[Stored data]
*** Begin section ***

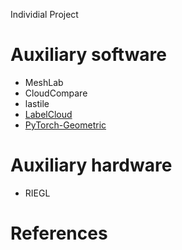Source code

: Individial Project
# Auxiliary software
* MeshLab
* CloudCompare
* lastile
* [LabelCloud](https://github.com/ch-sa/labelCloud)
* [PyTorch-Geometric](https://github.com/pyg-team/pytorch_geometric)

# Auxiliary hardware
* RIEGL

# References
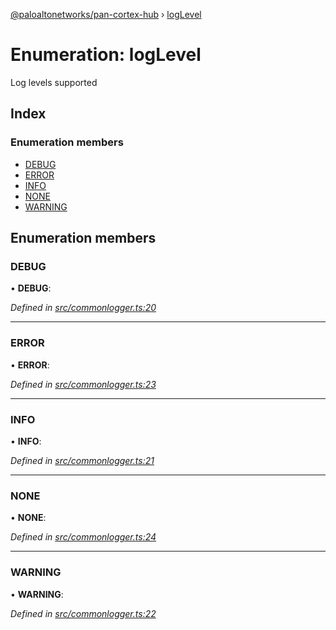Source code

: [@paloaltonetworks/pan-cortex-hub](../README.md) › [logLevel](loglevel.md)

# Enumeration: logLevel

Log levels supported

## Index

### Enumeration members

* [DEBUG](loglevel.md#debug)
* [ERROR](loglevel.md#error)
* [INFO](loglevel.md#info)
* [NONE](loglevel.md#none)
* [WARNING](loglevel.md#warning)

## Enumeration members

###  DEBUG

• **DEBUG**:

*Defined in [src/commonlogger.ts:20](https://github.com/xhoms/pan-cortex-hub-nodejs/blob/bb3819c/src/commonlogger.ts#L20)*

___

###  ERROR

• **ERROR**:

*Defined in [src/commonlogger.ts:23](https://github.com/xhoms/pan-cortex-hub-nodejs/blob/bb3819c/src/commonlogger.ts#L23)*

___

###  INFO

• **INFO**:

*Defined in [src/commonlogger.ts:21](https://github.com/xhoms/pan-cortex-hub-nodejs/blob/bb3819c/src/commonlogger.ts#L21)*

___

###  NONE

• **NONE**:

*Defined in [src/commonlogger.ts:24](https://github.com/xhoms/pan-cortex-hub-nodejs/blob/bb3819c/src/commonlogger.ts#L24)*

___

###  WARNING

• **WARNING**:

*Defined in [src/commonlogger.ts:22](https://github.com/xhoms/pan-cortex-hub-nodejs/blob/bb3819c/src/commonlogger.ts#L22)*
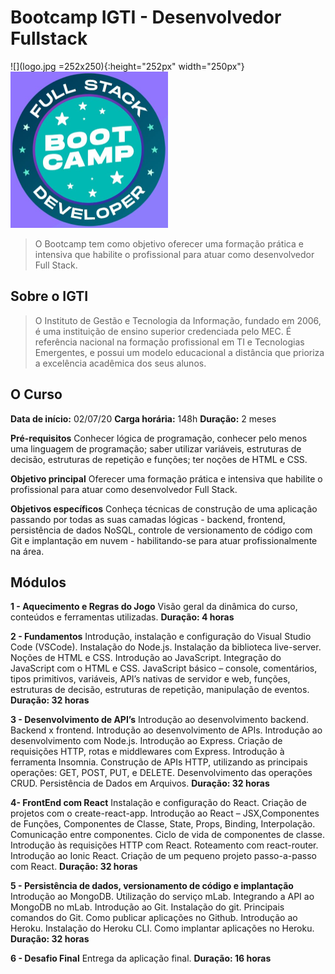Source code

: # Bootcamp IGTI - Desenvolvedor Fullstack
![](logo.jpg =252x250){:height="252px" width="250px"}
<img src="logo.jpg" width="252" height="250">
> O Bootcamp tem como objetivo oferecer uma formação prática e intensiva
> que habilite o profissional para atuar como desenvolvedor Full Stack.

## Sobre o IGTI

> O Instituto de Gestão e Tecnologia da Informação, fundado em 2006, é
> uma instituição de ensino superior credenciada pelo MEC. É referência
> nacional na formação profissional em TI e Tecnologias Emergentes, e
> possui um modelo educacional a distância que prioriza a excelência
> acadêmica dos seus alunos.

## O Curso
**Data de início:** 02/07/20
**Carga horária:** 148h
**Duração:** 2 meses

**Pré-requisitos**
Conhecer lógica de programação, conhecer pelo menos uma linguagem de programação; saber utilizar variáveis, estruturas de decisão, estruturas de repetição e funções; ter noções de HTML e CSS.

**Objetivo principal**
Oferecer uma formação prática e intensiva que habilite o profissional para atuar como desenvolvedor Full Stack.

**Objetivos específicos**
Conheça técnicas de construção de uma aplicação passando por todas as suas camadas lógicas - backend, frontend, persistência de dados NoSQL, controle de versionamento de código com Git e implantação em nuvem - habilitando-se para atuar profissionalmente na área.

## Módulos
**1 - Aquecimento e Regras do Jogo**
Visão geral da dinâmica do curso, conteúdos e ferramentas utilizadas.
**Duração: 4 horas**

**2 - Fundamentos**
Introdução, instalação e configuração do Visual Studio Code (VSCode). Instalação do Node.js. Instalação da biblioteca live-server. Noções de HTML e CSS. Introdução ao JavaScript. Integração do JavaScript com o HTML e CSS. JavaScript básico – console, comentários, tipos primitivos, variáveis, API’s nativas de servidor e web, funções, estruturas de decisão, estruturas de repetição, manipulação de eventos.
**Duração: 32 horas**

**3 - Desenvolvimento de API’s**
Introdução ao desenvolvimento backend. Backend x frontend. Introdução ao desenvolvimento de APIs. Introdução ao desenvolvimento com Node.js. Introdução ao Express. Criação de requisições HTTP, rotas e middlewares com Express. Introdução à ferramenta Insomnia. Construção de APIs HTTP, utilizando as principais operações: GET, POST, PUT, e DELETE. Desenvolvimento das operações CRUD. Persistência de Dados em Arquivos.
**Duração: 32 horas**

**4- FrontEnd com React**
Instalação e configuração do React. Criação de projetos com o create-react-app. Introdução ao React – JSX,Componentes de Funções, Componentes de Classe, State, Props, Binding, Interpolação. Comunicação entre componentes. Ciclo de vida de componentes de classe. Introdução às requisições HTTP com React. Roteamento com react-router. Introdução ao Ionic React. Criação de um pequeno projeto passo-a-passo com React.
**Duração: 32 horas**

**5 - Persistência de dados, versionamento de código e implantação**
Introdução ao MongoDB. Utilização do serviço mLab. Integrando a API ao MongoDB no mLab. Introdução ao Git. Instalação do git. Principais comandos do Git. Como publicar aplicações no Github. Introdução ao Heroku. Instalação do Heroku CLI. Como implantar aplicações no Heroku.
**Duração: 32 horas**

**6 - Desafio Final**
Entrega da aplicação final.
**Duração: 16 horas**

*** End section ***

▶ **Your goal**
What is needed is a verbatim copy of every line in the records above from the one containing "- Desenvolvedor Fullstack" down to the one containing "objetivo oferecer uma formação prática e intensiva", both included, and nothing more.

▶ **Answer to the problem**
: # Bootcamp IGTI - Desenvolvedor Fullstack
![](logo.jpg =252x250){:height="252px" width="250px"}
<img src="logo.jpg" width="252" height="250">
> O Bootcamp tem como objetivo oferecer uma formação prática e intensiva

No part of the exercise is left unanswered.